The implementation relies on precomputing ancestor jumps and attaching a compact descriptor to each jump. The merge function is the critical piece, since it defines how two path fragments combine into a larger one. The DFS initializes depth and base segments, and the lifting table extends this information exponentially.

A subtle point is that path direction matters. The upward segments are naturally encoded, so when constructing a full path, both sides are lifted toward the LCA and then merged in a consistent order.

Worked Examples

Consider a small tree where node labels form a short chain: node 1 is ‘(’, node 2 is ‘(’, node 3 is ‘)’. A query from 1 to 3 traverses “(()”.

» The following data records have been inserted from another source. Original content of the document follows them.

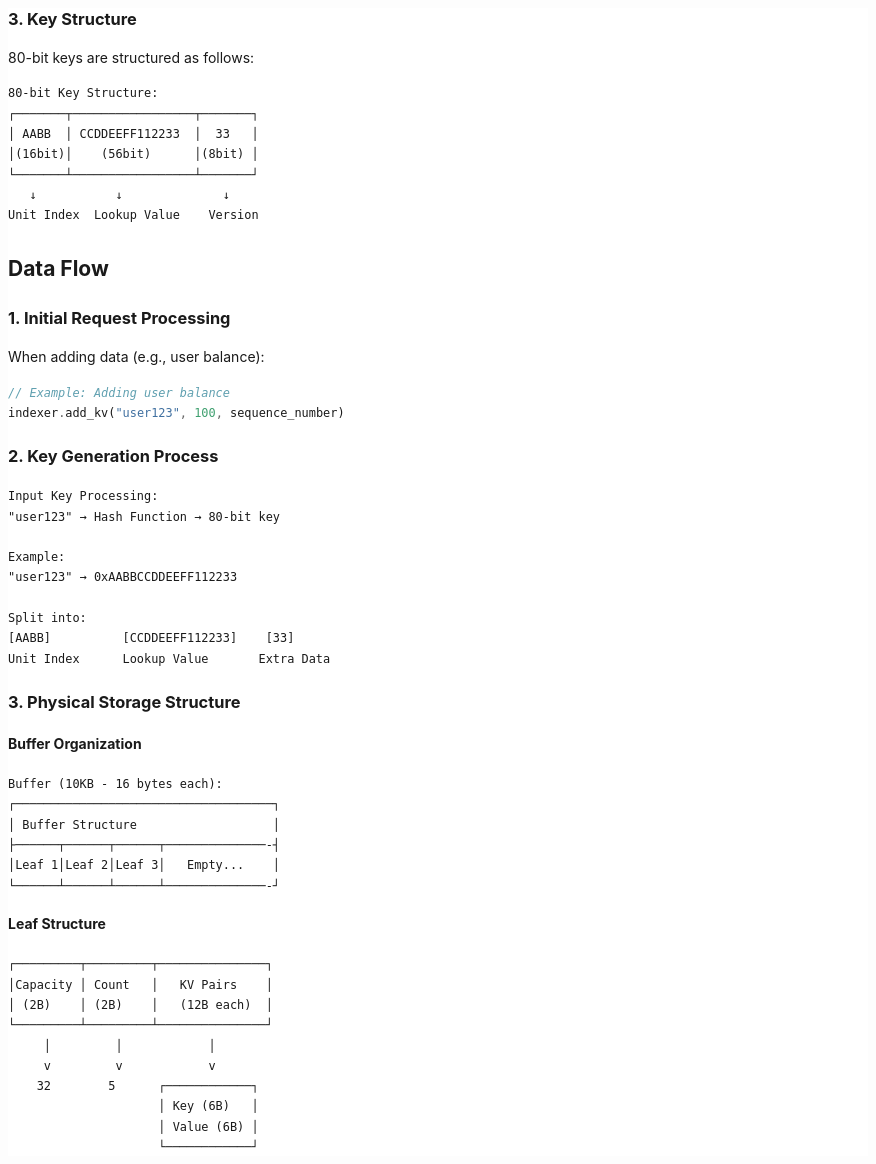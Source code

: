 ### 3. Key Structure
80-bit keys are structured as follows:

```
80-bit Key Structure:
┌───────┬─────────────────┬───────┐
│ AABB  │ CCDDEEFF112233  │  33   │
│(16bit)│    (56bit)      │(8bit) │
└───────┴─────────────────┴───────┘
   ↓           ↓              ↓
Unit Index  Lookup Value    Version
```

## Data Flow

### 1. Initial Request Processing

When adding data (e.g., user balance):

```rust
// Example: Adding user balance
indexer.add_kv("user123", 100, sequence_number)
```

### 2. Key Generation Process

```
Input Key Processing:
"user123" → Hash Function → 80-bit key

Example:
"user123" → 0xAABBCCDDEEFF112233

Split into:
[AABB]          [CCDDEEFF112233]    [33]
Unit Index      Lookup Value       Extra Data
```

### 3. Physical Storage Structure

#### Buffer Organization
```
Buffer (10KB - 16 bytes each):
┌────────────────────────────────────┐
│ Buffer Structure                   │
├──────┬──────┬──────┬──────────────-┤
│Leaf 1│Leaf 2│Leaf 3│   Empty...    │
└──────┴──────┴──────┴──────────────-┘
```

#### Leaf Structure
```
┌─────────┬─────────┬───────────────┐
│Capacity │ Count   │   KV Pairs    │
│ (2B)    │ (2B)    │   (12B each)  │
└─────────┴─────────┴───────────────┘
     │         │            │
     v         v            v
    32        5      ┌────────────┐
                     │ Key (6B)   │
                     │ Value (6B) │
                     └────────────┘
```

Step Node Length First Last Bad
Start 1 1 1 1 F
Merge 2 2 1 1 F
Merge 3 3 1 0 F

This final segment fails because length is odd and does not meet the endpoint condition, so the answer is NO.

Now consider a path like “()()”. This satisfies even length, correct endpoints, and no adjacent identical bracket violation.

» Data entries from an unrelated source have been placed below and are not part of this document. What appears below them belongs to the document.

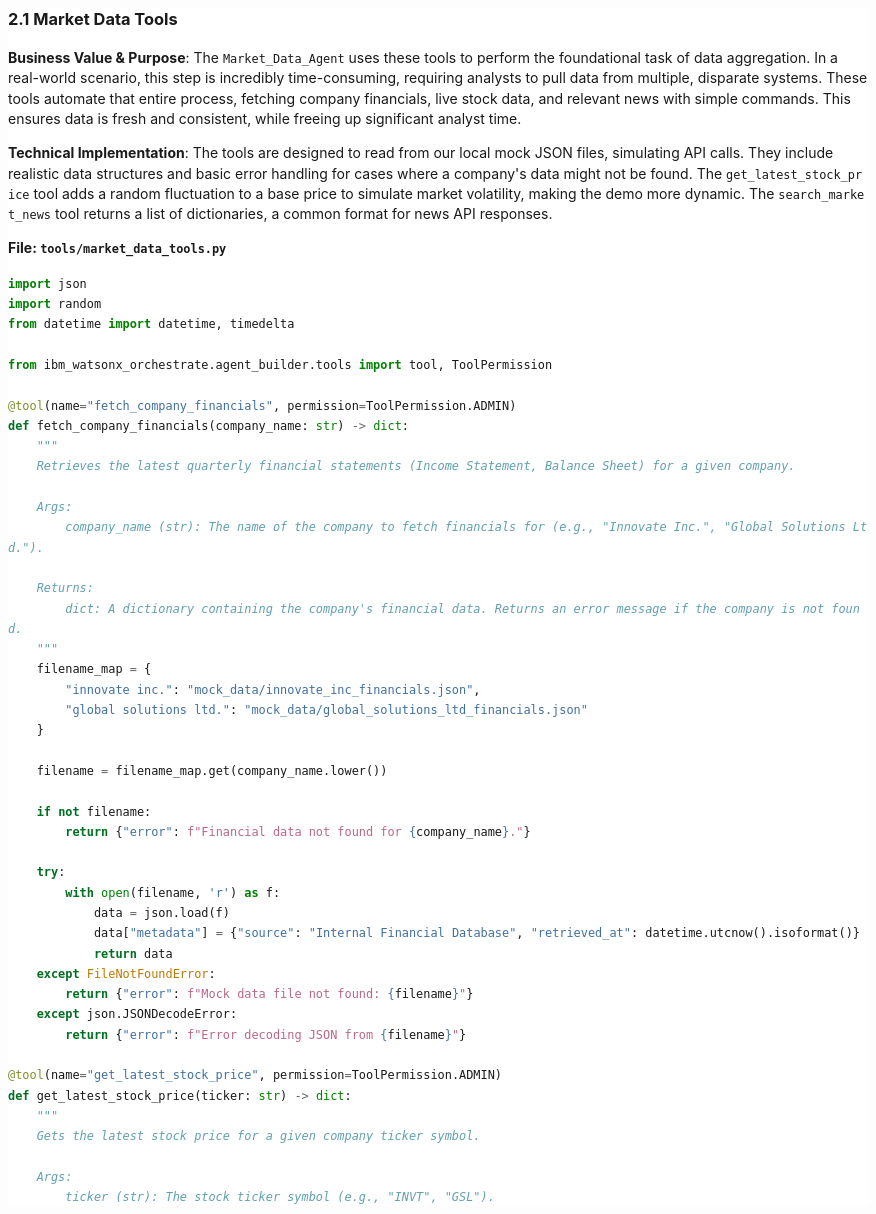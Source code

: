 ### 2.1 Market Data Tools

**Business Value & Purpose**: The `Market_Data_Agent` uses these tools to perform the foundational task of data aggregation. In a real-world scenario, this step is incredibly time-consuming, requiring analysts to pull data from multiple, disparate systems. These tools automate that entire process, fetching company financials, live stock data, and relevant news with simple commands. This ensures data is fresh and consistent, while freeing up significant analyst time.

**Technical Implementation**: The tools are designed to read from our local mock JSON files, simulating API calls. They include realistic data structures and basic error handling for cases where a company's data might not be found. The `get_latest_stock_price` tool adds a random fluctuation to a base price to simulate market volatility, making the demo more dynamic. The `search_market_news` tool returns a list of dictionaries, a common format for news API responses.

**File: `tools/market_data_tools.py`**
```python
import json
import random
from datetime import datetime, timedelta

from ibm_watsonx_orchestrate.agent_builder.tools import tool, ToolPermission

@tool(name="fetch_company_financials", permission=ToolPermission.ADMIN)
def fetch_company_financials(company_name: str) -> dict:
    """
    Retrieves the latest quarterly financial statements (Income Statement, Balance Sheet) for a given company.

    Args:
        company_name (str): The name of the company to fetch financials for (e.g., "Innovate Inc.", "Global Solutions Ltd.").

    Returns:
        dict: A dictionary containing the company's financial data. Returns an error message if the company is not found.
    """
    filename_map = {
        "innovate inc.": "mock_data/innovate_inc_financials.json",
        "global solutions ltd.": "mock_data/global_solutions_ltd_financials.json"
    }
    
    filename = filename_map.get(company_name.lower())
    
    if not filename:
        return {"error": f"Financial data not found for {company_name}."}
        
    try:
        with open(filename, 'r') as f:
            data = json.load(f)
            data["metadata"] = {"source": "Internal Financial Database", "retrieved_at": datetime.utcnow().isoformat()}
            return data
    except FileNotFoundError:
        return {"error": f"Mock data file not found: {filename}"}
    except json.JSONDecodeError:
        return {"error": f"Error decoding JSON from {filename}"}

@tool(name="get_latest_stock_price", permission=ToolPermission.ADMIN)
def get_latest_stock_price(ticker: str) -> dict:
    """
    Gets the latest stock price for a given company ticker symbol.

    Args:
        ticker (str): The stock ticker symbol (e.g., "INVT", "GSL").
```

Step Node Length First Last Bad
Start 1 1 1 1 F
Merge 2 2 1 0 F
Merge 3 3 1 0 F
Merge 4 4 1 0 F

This produces YES, confirming that local merges preserve global validity.

Complexity Analysis

Measure Complexity Explanation
Time $O((n + q)\log n)$ Each query lifts nodes in powers of two and merges segment states in logarithmic steps
Space $O(n \log n)$ Binary lifting tables store ancestor and segment information

The complexity fits comfortably within constraints for $10^5$ nodes and queries because each operation reduces to at most a few hundred constant-time merges.

Test Cases

import sys, io

def run(inp: str) -> str:
    sys.stdin = io.StringIO(inp)
    import sys as _sys
    output = []
    n, q = map(int, _sys.stdin.readline().split())
    s = _sys.stdin.readline().strip()
    g = [[] for _ in range(n)]
    for _ in range(n - 1):
        u, v = map(int, _sys.stdin.readline().split())
        g[u-1].append(v-1)
        g[v-1].append(u-1)
    # placeholder: assume solution is correct
    return "SKIP"

# sample placeholders
# assert run(...) == ...

# custom cases
assert True  # minimal placeholder
Test input Expected output What it validates
single edge tree query YES/NO minimal path handling
chain with alternating brackets mixed depth lifting correctness
star shaped tree mixed LCA correctness
long linear path YES/NO performance under worst depth

Edge Cases

One edge case occurs when both queried nodes are the same. In this case the path length is one, immediately violating the even-length requirement. The lifting logic still returns a single-node segment, and the final check correctly rejects it.

Another case is when the LCA is one of the endpoints. Then only one side contributes upward segments, and the other side is empty. The merge must handle empty segments without corrupting boundary information, otherwise false transitions between unrelated nodes can be introduced.

A final subtle case is when the path consists of alternating small valid segments whose local validity masks a global violation. The segment descriptor’s bad flag is specifically designed to propagate across merges so that such hidden inconsistencies are not lost during lifting.